(Problem details):
What lines in the records below hold the string "frothMilk"? Please show them.

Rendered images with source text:
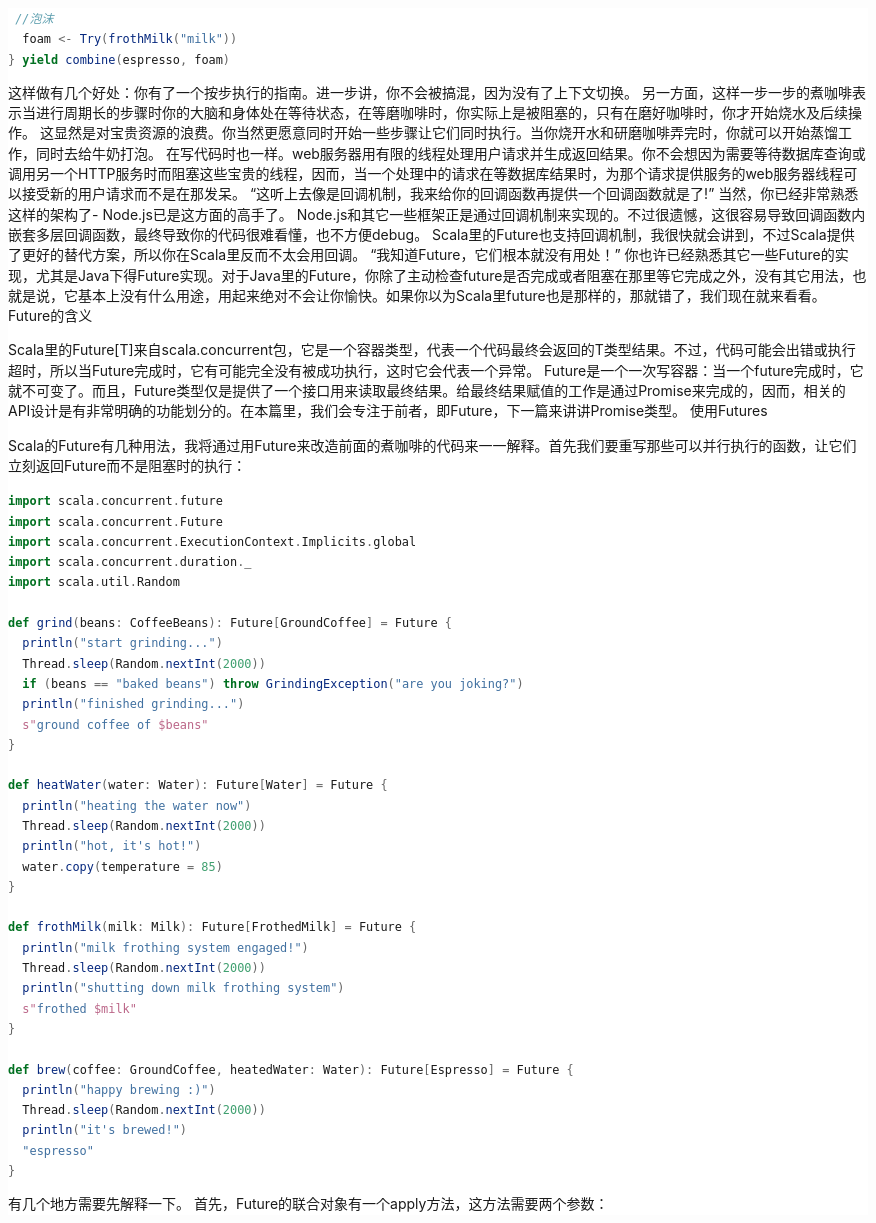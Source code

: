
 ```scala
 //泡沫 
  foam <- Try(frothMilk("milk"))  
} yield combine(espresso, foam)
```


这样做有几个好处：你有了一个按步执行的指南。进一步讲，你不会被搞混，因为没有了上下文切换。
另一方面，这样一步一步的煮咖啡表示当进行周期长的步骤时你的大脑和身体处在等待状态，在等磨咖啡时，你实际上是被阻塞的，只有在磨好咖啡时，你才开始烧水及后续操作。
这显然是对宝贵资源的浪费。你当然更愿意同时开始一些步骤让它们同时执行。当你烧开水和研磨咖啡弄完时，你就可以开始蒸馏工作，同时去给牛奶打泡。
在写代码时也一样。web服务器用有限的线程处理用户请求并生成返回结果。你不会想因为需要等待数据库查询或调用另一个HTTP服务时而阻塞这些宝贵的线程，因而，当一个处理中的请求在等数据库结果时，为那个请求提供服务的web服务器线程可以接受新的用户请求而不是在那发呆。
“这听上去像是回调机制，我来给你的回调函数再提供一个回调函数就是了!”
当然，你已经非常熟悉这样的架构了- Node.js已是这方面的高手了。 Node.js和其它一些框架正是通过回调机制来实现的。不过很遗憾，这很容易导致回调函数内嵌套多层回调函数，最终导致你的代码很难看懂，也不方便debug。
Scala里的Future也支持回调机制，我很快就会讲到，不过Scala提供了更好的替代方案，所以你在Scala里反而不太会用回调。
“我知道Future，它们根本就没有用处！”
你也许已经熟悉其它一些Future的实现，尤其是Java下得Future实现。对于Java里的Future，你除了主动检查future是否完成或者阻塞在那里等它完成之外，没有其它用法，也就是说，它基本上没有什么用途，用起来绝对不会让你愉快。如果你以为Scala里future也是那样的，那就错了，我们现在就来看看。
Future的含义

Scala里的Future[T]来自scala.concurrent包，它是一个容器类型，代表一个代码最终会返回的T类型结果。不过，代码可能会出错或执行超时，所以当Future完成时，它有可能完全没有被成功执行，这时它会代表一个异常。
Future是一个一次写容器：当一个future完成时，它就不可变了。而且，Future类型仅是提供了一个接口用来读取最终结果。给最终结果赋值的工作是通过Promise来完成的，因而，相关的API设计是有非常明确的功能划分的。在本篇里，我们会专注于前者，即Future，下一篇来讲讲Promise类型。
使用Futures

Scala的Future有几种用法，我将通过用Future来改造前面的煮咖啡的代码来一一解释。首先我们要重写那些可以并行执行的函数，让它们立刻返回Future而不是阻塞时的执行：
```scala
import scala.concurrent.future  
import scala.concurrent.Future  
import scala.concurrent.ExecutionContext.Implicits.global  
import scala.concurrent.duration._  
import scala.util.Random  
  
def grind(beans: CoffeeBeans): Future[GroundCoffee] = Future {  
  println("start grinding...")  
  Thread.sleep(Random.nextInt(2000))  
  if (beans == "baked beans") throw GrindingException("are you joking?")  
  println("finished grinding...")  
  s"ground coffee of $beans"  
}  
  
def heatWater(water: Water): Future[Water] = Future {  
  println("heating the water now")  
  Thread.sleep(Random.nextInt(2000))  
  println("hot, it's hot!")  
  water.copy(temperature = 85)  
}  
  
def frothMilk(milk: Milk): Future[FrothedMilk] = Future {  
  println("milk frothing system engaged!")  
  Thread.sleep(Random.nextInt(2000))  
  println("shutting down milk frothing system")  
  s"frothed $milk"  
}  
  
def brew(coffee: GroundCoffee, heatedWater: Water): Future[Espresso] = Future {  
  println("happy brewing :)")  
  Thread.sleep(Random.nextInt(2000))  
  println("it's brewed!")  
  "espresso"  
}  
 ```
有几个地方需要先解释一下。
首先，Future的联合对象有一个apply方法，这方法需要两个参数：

--

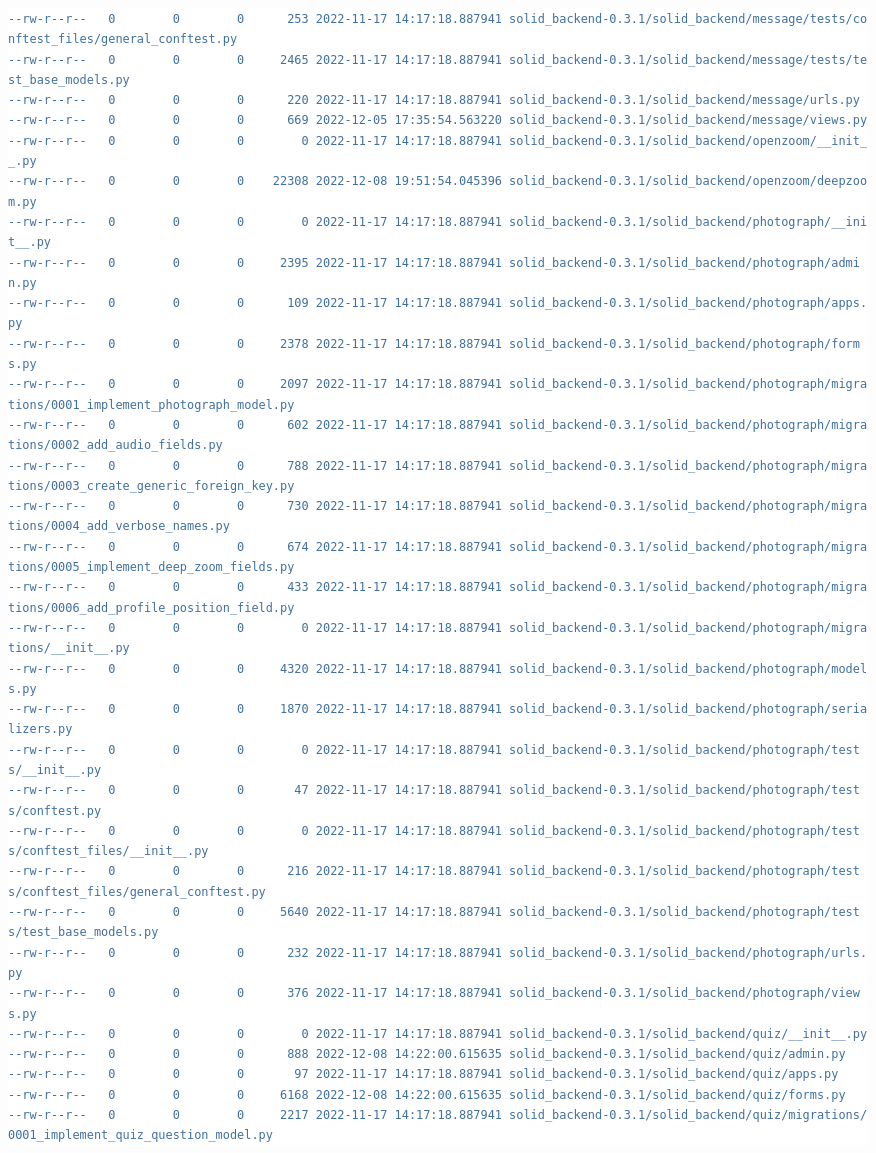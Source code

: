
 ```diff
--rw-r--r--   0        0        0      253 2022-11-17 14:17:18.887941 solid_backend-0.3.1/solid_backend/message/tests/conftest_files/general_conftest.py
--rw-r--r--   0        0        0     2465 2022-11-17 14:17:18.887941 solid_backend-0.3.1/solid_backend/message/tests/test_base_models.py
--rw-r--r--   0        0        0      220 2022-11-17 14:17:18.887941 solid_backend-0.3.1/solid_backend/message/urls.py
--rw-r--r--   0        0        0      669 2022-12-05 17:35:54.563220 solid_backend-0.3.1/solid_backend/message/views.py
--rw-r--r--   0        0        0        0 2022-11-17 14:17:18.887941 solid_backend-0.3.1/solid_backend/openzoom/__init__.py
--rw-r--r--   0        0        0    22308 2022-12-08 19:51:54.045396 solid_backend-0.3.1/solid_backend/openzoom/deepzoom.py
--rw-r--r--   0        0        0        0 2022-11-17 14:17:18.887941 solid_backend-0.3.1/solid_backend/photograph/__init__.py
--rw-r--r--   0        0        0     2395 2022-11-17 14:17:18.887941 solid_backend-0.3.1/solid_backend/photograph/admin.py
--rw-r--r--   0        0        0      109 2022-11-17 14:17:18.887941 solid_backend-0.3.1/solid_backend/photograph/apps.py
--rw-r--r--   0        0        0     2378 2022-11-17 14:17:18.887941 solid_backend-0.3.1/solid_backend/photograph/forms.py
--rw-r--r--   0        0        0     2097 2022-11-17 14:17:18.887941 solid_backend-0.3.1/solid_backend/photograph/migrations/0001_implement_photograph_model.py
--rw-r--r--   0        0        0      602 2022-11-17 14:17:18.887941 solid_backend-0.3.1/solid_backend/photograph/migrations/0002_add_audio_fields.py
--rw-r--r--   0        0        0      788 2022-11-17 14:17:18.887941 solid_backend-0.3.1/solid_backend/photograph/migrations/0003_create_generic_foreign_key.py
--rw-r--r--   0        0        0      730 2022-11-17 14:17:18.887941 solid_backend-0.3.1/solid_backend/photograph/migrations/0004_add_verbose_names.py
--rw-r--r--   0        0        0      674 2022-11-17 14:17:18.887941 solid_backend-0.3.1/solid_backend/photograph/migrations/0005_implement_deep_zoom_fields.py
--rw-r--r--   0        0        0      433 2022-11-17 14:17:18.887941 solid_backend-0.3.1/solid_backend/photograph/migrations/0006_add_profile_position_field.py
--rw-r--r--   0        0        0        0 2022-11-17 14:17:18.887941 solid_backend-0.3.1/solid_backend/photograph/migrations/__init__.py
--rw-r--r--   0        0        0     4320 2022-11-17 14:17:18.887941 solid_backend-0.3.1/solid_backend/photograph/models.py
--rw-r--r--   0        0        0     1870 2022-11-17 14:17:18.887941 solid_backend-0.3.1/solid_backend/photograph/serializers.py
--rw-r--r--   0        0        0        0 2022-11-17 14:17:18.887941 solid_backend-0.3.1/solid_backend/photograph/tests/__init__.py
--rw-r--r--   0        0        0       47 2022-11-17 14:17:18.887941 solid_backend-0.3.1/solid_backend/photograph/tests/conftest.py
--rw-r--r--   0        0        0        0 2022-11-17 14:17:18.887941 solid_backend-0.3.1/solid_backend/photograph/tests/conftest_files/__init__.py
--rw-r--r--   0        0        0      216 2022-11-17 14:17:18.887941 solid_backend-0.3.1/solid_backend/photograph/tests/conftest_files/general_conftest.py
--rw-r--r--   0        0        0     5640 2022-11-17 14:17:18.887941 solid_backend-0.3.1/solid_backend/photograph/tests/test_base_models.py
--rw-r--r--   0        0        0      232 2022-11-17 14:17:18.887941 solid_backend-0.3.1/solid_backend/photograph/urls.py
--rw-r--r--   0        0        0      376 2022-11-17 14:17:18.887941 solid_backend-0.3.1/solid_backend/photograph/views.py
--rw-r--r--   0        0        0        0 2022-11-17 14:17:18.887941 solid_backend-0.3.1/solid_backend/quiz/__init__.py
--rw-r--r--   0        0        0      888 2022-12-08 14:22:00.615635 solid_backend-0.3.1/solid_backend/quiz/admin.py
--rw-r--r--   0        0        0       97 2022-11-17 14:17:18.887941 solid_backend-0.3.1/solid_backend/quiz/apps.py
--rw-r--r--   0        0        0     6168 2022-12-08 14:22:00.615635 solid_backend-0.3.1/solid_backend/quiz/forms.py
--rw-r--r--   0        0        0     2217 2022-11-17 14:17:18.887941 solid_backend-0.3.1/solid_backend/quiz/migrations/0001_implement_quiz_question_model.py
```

(Result below):
  foam <- Try(frothMilk("milk"))  
def frothMilk(milk: Milk): Future[FrothedMilk] = Future {  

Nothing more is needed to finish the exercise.